Le pays, qui est à court de liquidités et risque le défaut de paiement, mène depuis des semaines de difficiles négociations avec ses créanciers, UE et FMI en tête, pour obtenir le versement de tout ou partie de 7,2 milliards de prêts.

Interrogé sur la position du FMI, Olivier Blanchard a indiqué qu'elle était "flexible sur ce qu'Athènes doit faire dès lors qu'un programme cohérent est présenté in fine", selon cet entretien disponible sur le site internet du quotidien économique.

"En tenant compte des dernières estimations faisant état d'un déficit budgétaire substantiel pour le moment, il faut donc des mesures crédibles pour transformer ce dernier en surplus et maintenir ce surplus dans l'avenir", selon lui.

"Au vu de ce qui est proposé pour l'heure, on en est encore assez loin", a prévenu Olivier Blanchard qui doit quitter son poste au FMI en septembre prochain. Il a notamment estimé que "le système des retraites est souvent trop généreux, qu'il y a encore trop de fonctionnaires", ajoutant qu'il faut "regarder quelles mesures structurelles sont essentielles pour garantir une croissance soutenue à moyen terme".

La Grèce remboursera tant qu'elle le pourra 

Il a par ailleurs dit qu'il existait "plusieurs scénarios de crise allant du contrôle des capitaux à la sortie de l'euro", espérant toutefois "tous les éviter".

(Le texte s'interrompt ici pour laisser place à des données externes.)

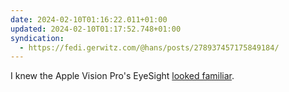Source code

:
```yaml
---
date: 2024-02-10T01:16:22.011+01:00
updated: 2024-02-10T01:17:52.748+01:00
syndication:
  - https://fedi.gerwitz.com/@hans/posts/278937457175849184/
---
```

I knew the Apple Vision Pro's EyeSight [looked familiar](https://www.imdb.com/title/tt1071804/characters/nm0512386).
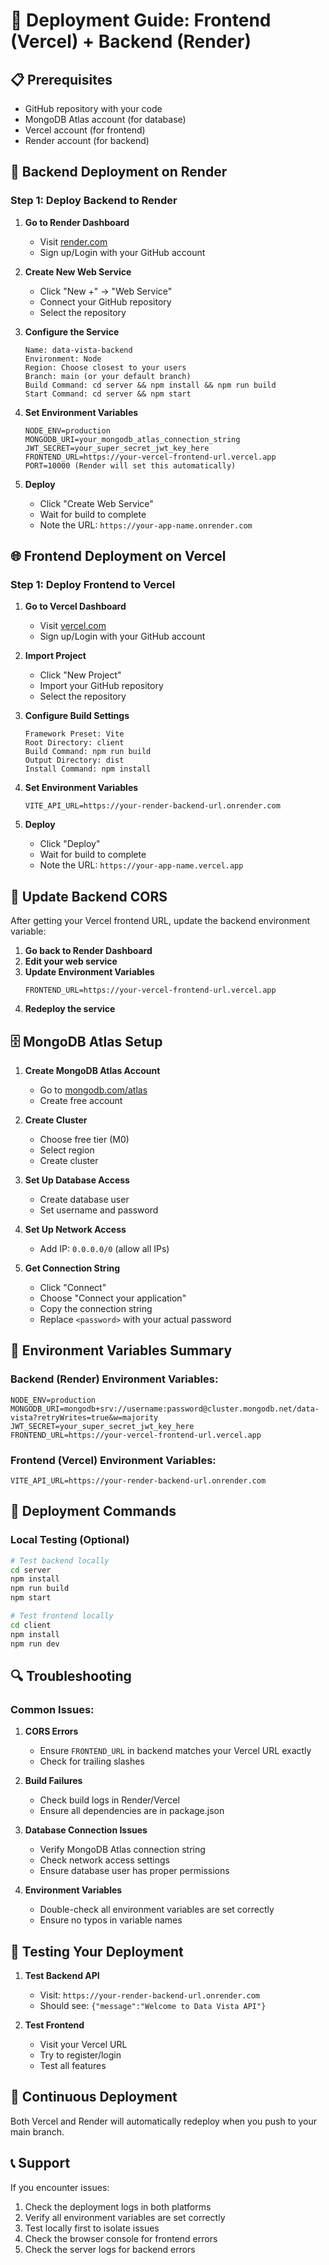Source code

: # 🚀 Deployment Guide: Frontend (Vercel) + Backend (Render)

## 📋 Prerequisites
- GitHub repository with your code
- MongoDB Atlas account (for database)
- Vercel account (for frontend)
- Render account (for backend)

## 🔧 Backend Deployment on Render

### Step 1: Deploy Backend to Render

1. **Go to Render Dashboard**
   - Visit [render.com](https://render.com)
   - Sign up/Login with your GitHub account

2. **Create New Web Service**
   - Click "New +" → "Web Service"
   - Connect your GitHub repository
   - Select the repository

3. **Configure the Service**
   ```
   Name: data-vista-backend
   Environment: Node
   Region: Choose closest to your users
   Branch: main (or your default branch)
   Build Command: cd server && npm install && npm run build
   Start Command: cd server && npm start
   ```

4. **Set Environment Variables**
   ```
   NODE_ENV=production
   MONGODB_URI=your_mongodb_atlas_connection_string
   JWT_SECRET=your_super_secret_jwt_key_here
   FRONTEND_URL=https://your-vercel-frontend-url.vercel.app
   PORT=10000 (Render will set this automatically)
   ```

5. **Deploy**
   - Click "Create Web Service"
   - Wait for build to complete
   - Note the URL: `https://your-app-name.onrender.com`

## 🌐 Frontend Deployment on Vercel

### Step 1: Deploy Frontend to Vercel

1. **Go to Vercel Dashboard**
   - Visit [vercel.com](https://vercel.com)
   - Sign up/Login with your GitHub account

2. **Import Project**
   - Click "New Project"
   - Import your GitHub repository
   - Select the repository

3. **Configure Build Settings**
   ```
   Framework Preset: Vite
   Root Directory: client
   Build Command: npm run build
   Output Directory: dist
   Install Command: npm install
   ```

4. **Set Environment Variables**
   ```
   VITE_API_URL=https://your-render-backend-url.onrender.com
   ```

5. **Deploy**
   - Click "Deploy"
   - Wait for build to complete
   - Note the URL: `https://your-app-name.vercel.app`

## 🔗 Update Backend CORS

After getting your Vercel frontend URL, update the backend environment variable:

1. **Go back to Render Dashboard**
2. **Edit your web service**
3. **Update Environment Variables**
   ```
   FRONTEND_URL=https://your-vercel-frontend-url.vercel.app
   ```
4. **Redeploy the service**

## 🗄️ MongoDB Atlas Setup

1. **Create MongoDB Atlas Account**
   - Go to [mongodb.com/atlas](https://mongodb.com/atlas)
   - Create free account

2. **Create Cluster**
   - Choose free tier (M0)
   - Select region
   - Create cluster

3. **Set Up Database Access**
   - Create database user
   - Set username and password

4. **Set Up Network Access**
   - Add IP: `0.0.0.0/0` (allow all IPs)

5. **Get Connection String**
   - Click "Connect"
   - Choose "Connect your application"
   - Copy the connection string
   - Replace `<password>` with your actual password

## 🔧 Environment Variables Summary

### Backend (Render) Environment Variables:
```env
NODE_ENV=production
MONGODB_URI=mongodb+srv://username:password@cluster.mongodb.net/data-vista?retryWrites=true&w=majority
JWT_SECRET=your_super_secret_jwt_key_here
FRONTEND_URL=https://your-vercel-frontend-url.vercel.app
```

### Frontend (Vercel) Environment Variables:
```env
VITE_API_URL=https://your-render-backend-url.onrender.com
```

## 🚀 Deployment Commands

### Local Testing (Optional)
```bash
# Test backend locally
cd server
npm install
npm run build
npm start

# Test frontend locally
cd client
npm install
npm run dev
```

## 🔍 Troubleshooting

### Common Issues:

1. **CORS Errors**
   - Ensure `FRONTEND_URL` in backend matches your Vercel URL exactly
   - Check for trailing slashes

2. **Build Failures**
   - Check build logs in Render/Vercel
   - Ensure all dependencies are in package.json

3. **Database Connection Issues**
   - Verify MongoDB Atlas connection string
   - Check network access settings
   - Ensure database user has proper permissions

4. **Environment Variables**
   - Double-check all environment variables are set correctly
   - Ensure no typos in variable names

## 📱 Testing Your Deployment

1. **Test Backend API**
   - Visit: `https://your-render-backend-url.onrender.com`
   - Should see: `{"message":"Welcome to Data Vista API"}`

2. **Test Frontend**
   - Visit your Vercel URL
   - Try to register/login
   - Test all features

## 🔄 Continuous Deployment

Both Vercel and Render will automatically redeploy when you push to your main branch.

## 📞 Support

If you encounter issues:
1. Check the deployment logs in both platforms
2. Verify all environment variables are set correctly
3. Test locally first to isolate issues
4. Check the browser console for frontend errors
5. Check the server logs for backend errors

Ces propos sont publiés alors qu'un porte-parole du gouvernement grec a déclaré lundi que le pays honorera "toutes ses obligations financières", tant qu'il le pourra, à moins de deux semaines du prochain remboursement qu'Athènes doit au FMI, soit 300 millions d'euros le 5 juin.

Le porte-parole grec a également fermement démenti tout scénario d'instauration d'un contrôle des capitaux pour stopper le flux des retraits de dépôts bancaires.

Le ministre de l'Intérieur grec Nikos Voutsis avait de son côté déclaré dimanche que la Grèce n'avait pas d'argent pour payer le FMI en juin, un risque brandi à plusieurs reprises récemment par des officiels grecs dans le cadre des négociations avec les créanciers du pays.